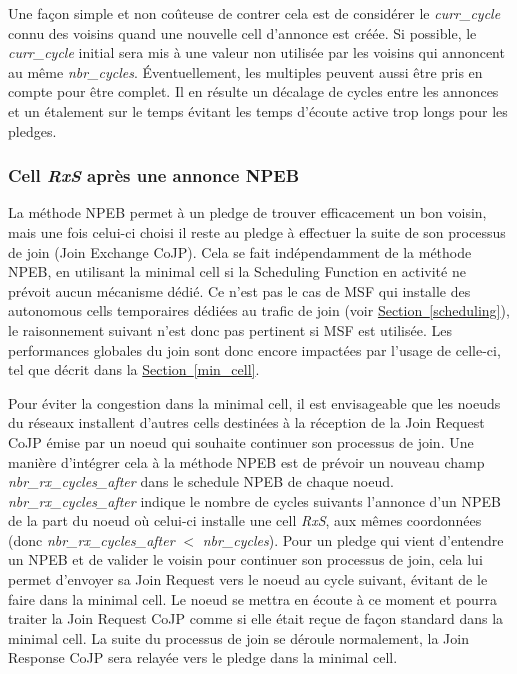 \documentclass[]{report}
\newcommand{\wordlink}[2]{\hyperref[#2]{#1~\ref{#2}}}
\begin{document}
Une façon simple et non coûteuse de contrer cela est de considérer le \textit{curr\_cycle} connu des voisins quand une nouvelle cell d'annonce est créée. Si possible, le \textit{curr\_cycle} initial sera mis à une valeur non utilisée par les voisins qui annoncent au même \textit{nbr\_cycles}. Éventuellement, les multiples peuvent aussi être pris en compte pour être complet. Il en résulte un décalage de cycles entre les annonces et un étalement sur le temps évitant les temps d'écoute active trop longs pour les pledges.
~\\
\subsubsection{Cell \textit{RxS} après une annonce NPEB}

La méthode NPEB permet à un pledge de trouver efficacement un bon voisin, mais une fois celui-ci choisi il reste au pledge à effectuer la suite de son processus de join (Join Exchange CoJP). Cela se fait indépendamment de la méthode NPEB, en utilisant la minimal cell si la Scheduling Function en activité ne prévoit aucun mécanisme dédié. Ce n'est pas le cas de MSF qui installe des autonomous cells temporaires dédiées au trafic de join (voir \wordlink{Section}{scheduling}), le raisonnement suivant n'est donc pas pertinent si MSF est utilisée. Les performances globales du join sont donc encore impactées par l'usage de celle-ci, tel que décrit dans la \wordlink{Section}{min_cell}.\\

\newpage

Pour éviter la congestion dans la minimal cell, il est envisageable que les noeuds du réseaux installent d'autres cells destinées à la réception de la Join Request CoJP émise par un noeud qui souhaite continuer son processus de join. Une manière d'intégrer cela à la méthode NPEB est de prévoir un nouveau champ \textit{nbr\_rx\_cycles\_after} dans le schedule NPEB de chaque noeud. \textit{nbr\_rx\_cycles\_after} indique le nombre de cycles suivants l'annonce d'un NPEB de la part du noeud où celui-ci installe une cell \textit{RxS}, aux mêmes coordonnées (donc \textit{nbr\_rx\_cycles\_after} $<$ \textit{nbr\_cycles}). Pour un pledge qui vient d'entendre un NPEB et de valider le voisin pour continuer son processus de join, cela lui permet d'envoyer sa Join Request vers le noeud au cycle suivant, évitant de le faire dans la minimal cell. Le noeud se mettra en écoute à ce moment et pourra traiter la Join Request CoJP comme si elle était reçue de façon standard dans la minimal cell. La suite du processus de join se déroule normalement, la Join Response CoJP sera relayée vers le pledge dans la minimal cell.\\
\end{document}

==

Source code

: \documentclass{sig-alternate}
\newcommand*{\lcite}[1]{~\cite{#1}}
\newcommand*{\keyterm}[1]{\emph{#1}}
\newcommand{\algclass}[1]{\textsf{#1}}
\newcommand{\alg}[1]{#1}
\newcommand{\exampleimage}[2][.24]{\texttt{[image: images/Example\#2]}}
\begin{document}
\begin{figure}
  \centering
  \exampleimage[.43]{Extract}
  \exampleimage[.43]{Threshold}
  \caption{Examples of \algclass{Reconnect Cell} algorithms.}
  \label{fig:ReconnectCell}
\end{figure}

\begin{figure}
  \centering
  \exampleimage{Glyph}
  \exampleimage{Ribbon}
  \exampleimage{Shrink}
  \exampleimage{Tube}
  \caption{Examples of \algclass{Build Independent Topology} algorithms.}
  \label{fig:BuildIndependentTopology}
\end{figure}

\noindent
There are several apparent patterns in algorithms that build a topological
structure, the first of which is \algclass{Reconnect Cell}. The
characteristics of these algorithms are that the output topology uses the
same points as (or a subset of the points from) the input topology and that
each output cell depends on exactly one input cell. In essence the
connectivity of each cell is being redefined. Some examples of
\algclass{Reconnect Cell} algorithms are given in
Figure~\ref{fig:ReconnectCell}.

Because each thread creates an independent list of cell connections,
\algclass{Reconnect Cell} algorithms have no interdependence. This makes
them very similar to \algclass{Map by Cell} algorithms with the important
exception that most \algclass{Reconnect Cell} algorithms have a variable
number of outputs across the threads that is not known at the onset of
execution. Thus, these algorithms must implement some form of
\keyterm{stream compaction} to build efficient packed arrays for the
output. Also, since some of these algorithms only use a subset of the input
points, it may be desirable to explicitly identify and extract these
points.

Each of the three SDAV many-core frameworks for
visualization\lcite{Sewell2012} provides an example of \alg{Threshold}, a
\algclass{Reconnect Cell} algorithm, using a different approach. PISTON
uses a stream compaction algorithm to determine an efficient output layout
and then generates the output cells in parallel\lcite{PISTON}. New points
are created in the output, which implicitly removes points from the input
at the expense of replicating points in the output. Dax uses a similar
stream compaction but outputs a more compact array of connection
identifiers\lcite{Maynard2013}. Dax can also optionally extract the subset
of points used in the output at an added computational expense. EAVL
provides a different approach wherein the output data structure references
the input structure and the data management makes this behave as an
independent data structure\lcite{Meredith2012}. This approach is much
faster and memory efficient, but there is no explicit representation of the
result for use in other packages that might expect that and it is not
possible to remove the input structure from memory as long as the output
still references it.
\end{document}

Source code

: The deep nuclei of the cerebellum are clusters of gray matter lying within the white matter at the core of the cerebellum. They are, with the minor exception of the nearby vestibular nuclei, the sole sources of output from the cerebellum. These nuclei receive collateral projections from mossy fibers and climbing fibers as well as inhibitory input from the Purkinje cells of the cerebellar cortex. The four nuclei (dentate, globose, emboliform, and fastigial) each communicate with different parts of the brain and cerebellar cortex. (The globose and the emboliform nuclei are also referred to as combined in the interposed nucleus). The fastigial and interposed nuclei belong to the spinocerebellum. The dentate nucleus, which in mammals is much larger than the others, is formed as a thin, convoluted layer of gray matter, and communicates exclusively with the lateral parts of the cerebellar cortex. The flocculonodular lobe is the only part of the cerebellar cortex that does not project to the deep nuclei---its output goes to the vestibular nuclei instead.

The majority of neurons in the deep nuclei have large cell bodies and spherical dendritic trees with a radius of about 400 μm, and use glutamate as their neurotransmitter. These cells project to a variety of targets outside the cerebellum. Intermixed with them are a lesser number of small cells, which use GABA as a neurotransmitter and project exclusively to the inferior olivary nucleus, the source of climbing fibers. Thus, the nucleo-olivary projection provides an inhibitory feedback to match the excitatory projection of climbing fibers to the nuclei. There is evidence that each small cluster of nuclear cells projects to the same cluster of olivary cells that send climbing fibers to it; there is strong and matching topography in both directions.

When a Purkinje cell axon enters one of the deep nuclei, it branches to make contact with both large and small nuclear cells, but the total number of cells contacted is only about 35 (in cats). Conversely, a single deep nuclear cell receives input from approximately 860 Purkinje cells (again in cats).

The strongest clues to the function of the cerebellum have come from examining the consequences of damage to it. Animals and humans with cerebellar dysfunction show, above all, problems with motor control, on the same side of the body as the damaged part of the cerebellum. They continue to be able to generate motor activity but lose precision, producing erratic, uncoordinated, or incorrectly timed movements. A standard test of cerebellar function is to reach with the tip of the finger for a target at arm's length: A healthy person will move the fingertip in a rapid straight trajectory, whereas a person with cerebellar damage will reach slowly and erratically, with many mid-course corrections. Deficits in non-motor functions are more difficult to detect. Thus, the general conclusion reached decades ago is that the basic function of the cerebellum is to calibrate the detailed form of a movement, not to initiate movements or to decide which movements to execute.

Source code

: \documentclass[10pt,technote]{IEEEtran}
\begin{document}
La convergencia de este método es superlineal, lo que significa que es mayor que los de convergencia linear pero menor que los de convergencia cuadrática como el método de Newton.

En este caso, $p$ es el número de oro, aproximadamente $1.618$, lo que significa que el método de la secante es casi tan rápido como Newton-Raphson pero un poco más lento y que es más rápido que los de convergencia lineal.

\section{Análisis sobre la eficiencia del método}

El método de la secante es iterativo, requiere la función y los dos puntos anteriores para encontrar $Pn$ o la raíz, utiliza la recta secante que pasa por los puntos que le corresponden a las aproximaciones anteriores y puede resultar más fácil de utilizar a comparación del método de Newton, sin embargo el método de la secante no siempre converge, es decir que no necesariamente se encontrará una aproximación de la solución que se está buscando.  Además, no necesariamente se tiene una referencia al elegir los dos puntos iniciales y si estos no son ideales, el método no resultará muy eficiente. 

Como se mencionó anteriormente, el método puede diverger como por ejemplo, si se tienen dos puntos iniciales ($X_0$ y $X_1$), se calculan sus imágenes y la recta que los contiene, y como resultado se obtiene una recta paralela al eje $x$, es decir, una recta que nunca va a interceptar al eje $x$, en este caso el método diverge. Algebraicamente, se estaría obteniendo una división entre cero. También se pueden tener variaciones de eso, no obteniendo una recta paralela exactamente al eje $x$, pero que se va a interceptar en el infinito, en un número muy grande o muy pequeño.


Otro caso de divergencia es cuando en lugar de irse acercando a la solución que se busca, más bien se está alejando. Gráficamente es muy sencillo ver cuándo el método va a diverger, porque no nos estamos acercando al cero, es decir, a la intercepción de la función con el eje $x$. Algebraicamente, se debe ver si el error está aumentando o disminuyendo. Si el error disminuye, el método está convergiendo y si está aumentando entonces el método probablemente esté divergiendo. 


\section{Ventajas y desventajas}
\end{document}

--

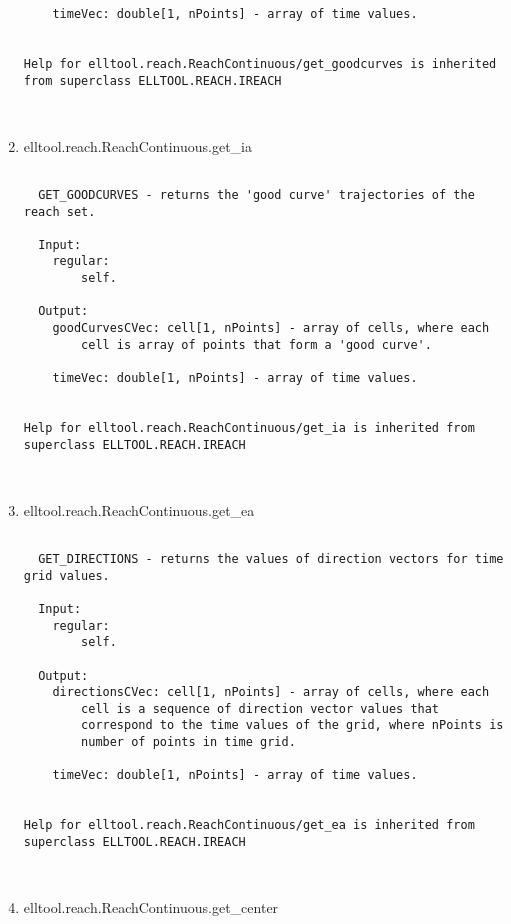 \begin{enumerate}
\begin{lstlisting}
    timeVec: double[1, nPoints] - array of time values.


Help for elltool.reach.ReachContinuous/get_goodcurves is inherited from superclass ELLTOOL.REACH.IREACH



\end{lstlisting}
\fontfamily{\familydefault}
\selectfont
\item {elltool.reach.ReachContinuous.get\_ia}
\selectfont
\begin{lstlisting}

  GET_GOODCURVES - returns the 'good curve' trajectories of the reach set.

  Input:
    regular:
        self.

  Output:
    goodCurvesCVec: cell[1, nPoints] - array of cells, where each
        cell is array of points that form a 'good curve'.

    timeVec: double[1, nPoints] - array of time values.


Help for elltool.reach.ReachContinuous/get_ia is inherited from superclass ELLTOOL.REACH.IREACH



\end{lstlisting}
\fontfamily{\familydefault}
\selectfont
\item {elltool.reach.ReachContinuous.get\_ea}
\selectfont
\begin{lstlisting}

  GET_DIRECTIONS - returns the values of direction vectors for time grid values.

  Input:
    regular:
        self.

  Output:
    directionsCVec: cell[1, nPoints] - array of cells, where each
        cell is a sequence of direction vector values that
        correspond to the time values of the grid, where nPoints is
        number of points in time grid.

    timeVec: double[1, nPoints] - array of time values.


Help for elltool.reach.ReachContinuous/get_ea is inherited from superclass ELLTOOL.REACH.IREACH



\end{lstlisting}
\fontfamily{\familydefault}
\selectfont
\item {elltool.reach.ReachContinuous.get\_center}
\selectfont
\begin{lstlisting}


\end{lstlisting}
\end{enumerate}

- [Work instructions]: Show me every line in the data above that includes "número".

- [Result for this task]:
En este caso, $p$ es el número de oro, aproximadamente $1.618$, lo que significa que el método de la secante es casi tan rápido como Newton-Raphson pero un poco más lento y que es más rápido que los de convergencia lineal.
Como se mencionó anteriormente, el método puede diverger como por ejemplo, si se tienen dos puntos iniciales ($X_0$ y $X_1$), se calculan sus imágenes y la recta que los contiene, y como resultado se obtiene una recta paralela al eje $x$, es decir, una recta que nunca va a interceptar al eje $x$, en este caso el método diverge. Algebraicamente, se estaría obteniendo una división entre cero. También se pueden tener variaciones de eso, no obteniendo una recta paralela exactamente al eje $x$, pero que se va a interceptar en el infinito, en un número muy grande o muy pequeño.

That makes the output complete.